Substitute all the given values in the above equation.

$\begin{array}{c}{\mathrm{V}}_{\mathrm{C}}-{\mathrm{V}}_{\mathrm{A}}=\frac{43\times {10}^{-6}\text{\hspace{0.17em}C}(1.5\times {10}^{-3}\text{\hspace{0.17em}m})}{\mathrm{\pi }(8.85\times {10}^{-12}{\text{\hspace{0.17em}C}}^2\text{/N}\cdot {\text{m}}^2){\left(4\text{\hspace{0.17em}m}\right)}^2}\\ =144.92\text{\hspace{0.17em}N}\cdot \text{m/C}\times \left(\frac{1\text{\hspace{0.17em}V}}{1\text{\hspace{0.17em}N}\cdot \text{m/C}}\right)\\ =144.92\text{\hspace{0.17em}V}\end{array}$

Thus, the value of potential difference is $144.92\text{\hspace{0.17em}V}$.

(c) Determination of potential difference between point A to A will always be zero irrespective of any path.
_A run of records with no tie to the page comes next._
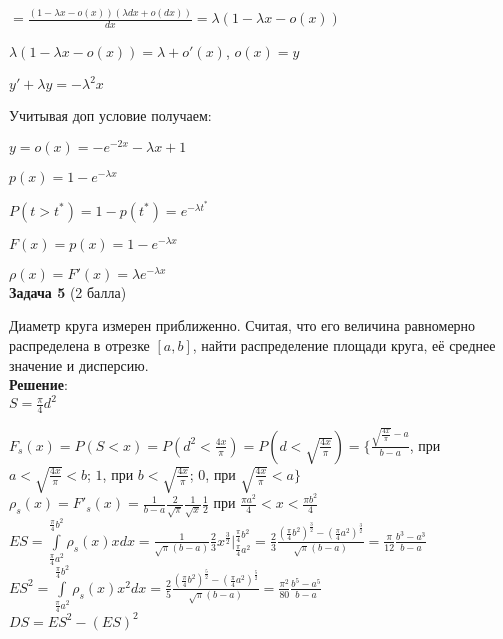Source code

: \documentclass{article}
\begin{document}
$= \frac{(1 - \lambda x - o(x))(\lambda dx + o(dx))}{dx} = \lambda(1-\lambda x - o(x))$

$\lambda(1-\lambda x - o(x)) = \lambda + o'(x)$, $o(x) = y$

$y' + \lambda y = -\lambda^2x$

Учитывая доп условие получаем:

$y = o(x) = -e^{-2x} - \lambda x +1$

$p(x) = 1 - e^{-\lambda x}$

$P(t>t^*) = 1 - p(t^*) = e^{-\lambda t^*}$

$F(x) = p(x) = 1 - e^{-\lambda x}$

$\rho (x) = F'(x) = \lambda e^{-\lambda x}$\\

\textbf{Задача 5} (2 балла)

Диаметр круга измерен приближенно. Считая, что его величина равномерно распределена в отрезке $[a, b]$, найти распределение площади круга, её среднее значение и дисперсию.\\

\textbf{Решение}:\\

$S = \frac{\pi}{4}d^2$

$F_s(x) = P(S < x) = P(d^2 < \frac{4x}{\pi}) = P(d < \sqrt{\frac{4x}{\pi}}) = \lbrace \frac{\sqrt{\frac{4x}{\pi}} - a}{b - a}$, при $ a < \sqrt{\frac{4x}{\pi}} < b$; $1$, при $b<\sqrt{\frac{4x}{\pi}}$; $0$, при $\sqrt{\frac{4x}{\pi}} < a \rbrace$\\

$\rho_s(x) = F'_s(x) = \frac{1}{b-a}\frac{2}{\sqrt{\pi}}\frac{1}{\sqrt{x}}\frac{1}{2}$ при $\frac{\pi a^2}{4} < x < \frac{\pi b^2}{4}$\\

$ES = \int\limits_{\frac{\pi}{4}a^2}^{\frac{\pi}{4}b^2} \rho_s(x)xdx = \frac{1}{\sqrt{\pi}(b-a)}\frac{2}{3}x^{\frac{3}{2}}\vert^{\frac{\pi}{4}b^2}_{\frac{\pi}{4}a^2} = \frac{2}{3}\frac{(\frac{\pi}{4}b^2)^{\frac{3}{2}}-(\frac{\pi}{4}a^2)^{\frac{3}{2}}}{\sqrt{\pi}(b-a)} = \frac{\pi}{12}\frac{b^3-a^3}{b-a}$\\

$ES^2 = \int\limits_{\frac{\pi}{4}a^2}^{\frac{\pi}{4}b^2} \rho_s(x)x^2dx = \frac{2}{5}\frac{(\frac{\pi}{4}b^2)^{\frac{5}{2}}-(\frac{\pi}{4}a^2)^{\frac{5}{2}}}{\sqrt{\pi}(b-a)} = \frac{\pi^2}{80}\frac{b^5-a^5}{b-a}$\\

$DS = ES^2 - (ES)^2$ \\
\end{document}
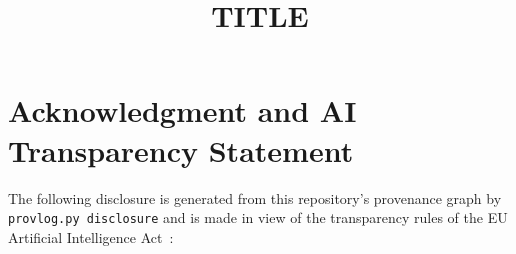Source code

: \documentclass[conference]{IEEEtran}
\begin{document}
\title{{{TITLE}}}

\author{
}

\maketitle

\begin{abstract}
\end{abstract}








\section*{Acknowledgment and AI Transparency Statement}
The following disclosure is generated from this repository's provenance
graph by \texttt{provlog.py disclosure} and is made in view of the
transparency rules of the EU Artificial Intelligence
Act~\cite{eu-ai-act2024}:

\begingroup\itshape

\endgroup



\end{document}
The potential difference along a closed loop is zero. on choosing two paths, the first is from A to B to C to D to A, and the second is from A to C to D to A. The potential difference along the axis is always zero. Potential difference for the first path is given by,

$\begin{array}{c}\mathrm{\Delta V}=({\mathrm{V}}_{\mathrm{B}}-{\mathrm{V}}_{\mathrm{A}})+({\mathrm{V}}_{\mathrm{C}}-{\mathrm{V}}_{\mathrm{B}})+({\mathrm{V}}_{\mathrm{D}}-{\mathrm{V}}_{\mathrm{C}})+({\mathrm{V}}_{\mathrm{A}}-{\mathrm{V}}_{\mathrm{D}})\\ =({\mathrm{V}}_{\mathrm{B}}-{\mathrm{V}}_{\mathrm{A}})+({\mathrm{V}}_{\mathrm{A}}-{\mathrm{V}}_{\mathrm{D}})\\ =\frac{{\mathrm{Qs}}_1}{{\mathrm{\pi \epsilon }}_0{\mathrm{R}}^2}-\frac{{\mathrm{Qs}}_1}{{\mathrm{\pi \epsilon }}_0{\mathrm{R}}^2}\\ =0\end{array}$

Potential for second path is given by,

$\begin{array}{c}\mathrm{\Delta V}=({\mathrm{V}}_{\mathrm{C}}-{\mathrm{V}}_{\mathrm{A}})+({\mathrm{V}}_{\mathrm{D}}-{\mathrm{V}}_{\mathrm{C}})+({\mathrm{V}}_{\mathrm{A}}-{\mathrm{V}}_{\mathrm{D}})\\ =({\mathrm{V}}_{\mathrm{C}}-{\mathrm{V}}_{\mathrm{A}})+({\mathrm{V}}_{\mathrm{D}}-{\mathrm{V}}_{\mathrm{C}})\\ =-{\mathrm{E}}_{\mathrm{x}}({\mathrm{x}}_{\mathrm{C}}-{\mathrm{x}}_{\mathrm{A}})-{\mathrm{E}}_{\mathrm{x}}({\mathrm{x}}_{\mathrm{D}}-{\mathrm{x}}_{\mathrm{C}})\\ =-\frac{\mathrm{Q}}{{\mathrm{A\epsilon }}_0}(-{\mathrm{s}}_1)-\frac{\mathrm{Q}}{{\mathrm{A\epsilon }}_0}\left({\mathrm{s}}_1\right)\\ =0\end{array}$

Thus, it is proved that the potential difference in any path forming a close loop is zero.